Я раньше думал о себе как о личности истерической — быстро говорю, моментально впадаю в панику, но выяснилось, что я терпеливый.
Хотя были моменты, когда я совсем уж отчаивался…
Был период, когда пришло понимание: все… Разумеется, с близкими, с матерью и женой, я на эту тему не говорил. Не мог в ситуации, когда им тяжело, начать плакаться. Какими-то участками мозга я еще держался, но это больше походило на думающий бамбук.
Спасибо Нине. Все эти годы она всегда была рядом, по всем реанимациям со мной путешествовала. Жила со мной в одной палате и во время первой операции, и во время второй.
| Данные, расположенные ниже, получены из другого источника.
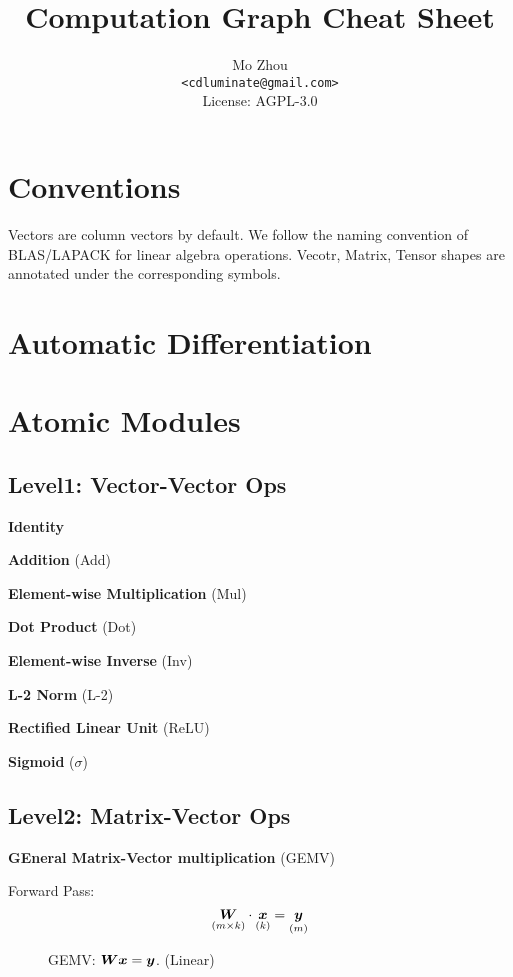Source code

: \documentclass[9pt,twocolumn,times]{article}
\title{Computation Graph Cheat Sheet}
\author{Mo Zhou\\\small\texttt{<cdluminate@gmail.com>}\\
License: AGPL-3.0}
\begin{document}
\maketitle
\tableofcontents

\section{Conventions}

Vectors are column vectors by default.
We follow the naming convention of BLAS/LAPACK for linear algebra operations.
Vecotr, Matrix, Tensor shapes are annotated under the corresponding symbols.

\section{Automatic Differentiation}

\section{Atomic Modules}

\subsection{Level1: Vector-Vector Ops}

	\textbf{Identity}

	\textbf{Addition} (Add)

	\textbf{Element-wise Multiplication} (Mul)

	\textbf{Dot Product} (Dot)

	\textbf{Element-wise Inverse} (Inv)

	\textbf{L-2 Norm} (L-2)

	\textbf{Rectified Linear Unit} (ReLU)

	\textbf{Sigmoid} ($\sigma$)

\subsection{Level2: Matrix-Vector Ops}

	\textbf{GEneral Matrix-Vector multiplication} (GEMV)

	Forward Pass:
	\begin{equation}
		\underset{(m\times k)}{{\bm{W}}} \cdot \underset{(k)}{{\bm{x}}} =
		\underset{(m)}{{\bm{y}}}
	\end{equation}

	\begin{figure}[h]
		\centering
		\resizebox{0.618\columnwidth}{!}{%
			
		}
		\caption{GEMV: ${\bm{W}} {\bm{x}} = {\bm{y}}$. (Linear)}
	\end{figure}
\end{document}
Мы никогда не ссоримся. Нам вдвоем всегда было хорошо, даже когда совсем плохо было. Она вообще молодец, в секунду сообразила, как действовать. Я совсем не ожидал от нее столь быстрой реакции, может потому, что знал Нину только в ситуации некоторого благополучия. А для того чтобы человек «обозначился» в той или иной мере, нужна драма, трагедия. Никогда не предполагал, что моя беспечная, легкая жена в состоянии стать настоящим товарищем. Я, конечно, не думал, что она меня бросит. Но то, что она с головой влезла в мою жизнь, оставила все: театр, домашние заботы, все, что только можно и занималась только мной, меня поразило. Когда всем было ясно, что я — практически труп, она упрямо возилась со мной, и ни разу ни одной слезинки у нее не было. Это она, только она меня вытащила, когда я почти за край шагнул.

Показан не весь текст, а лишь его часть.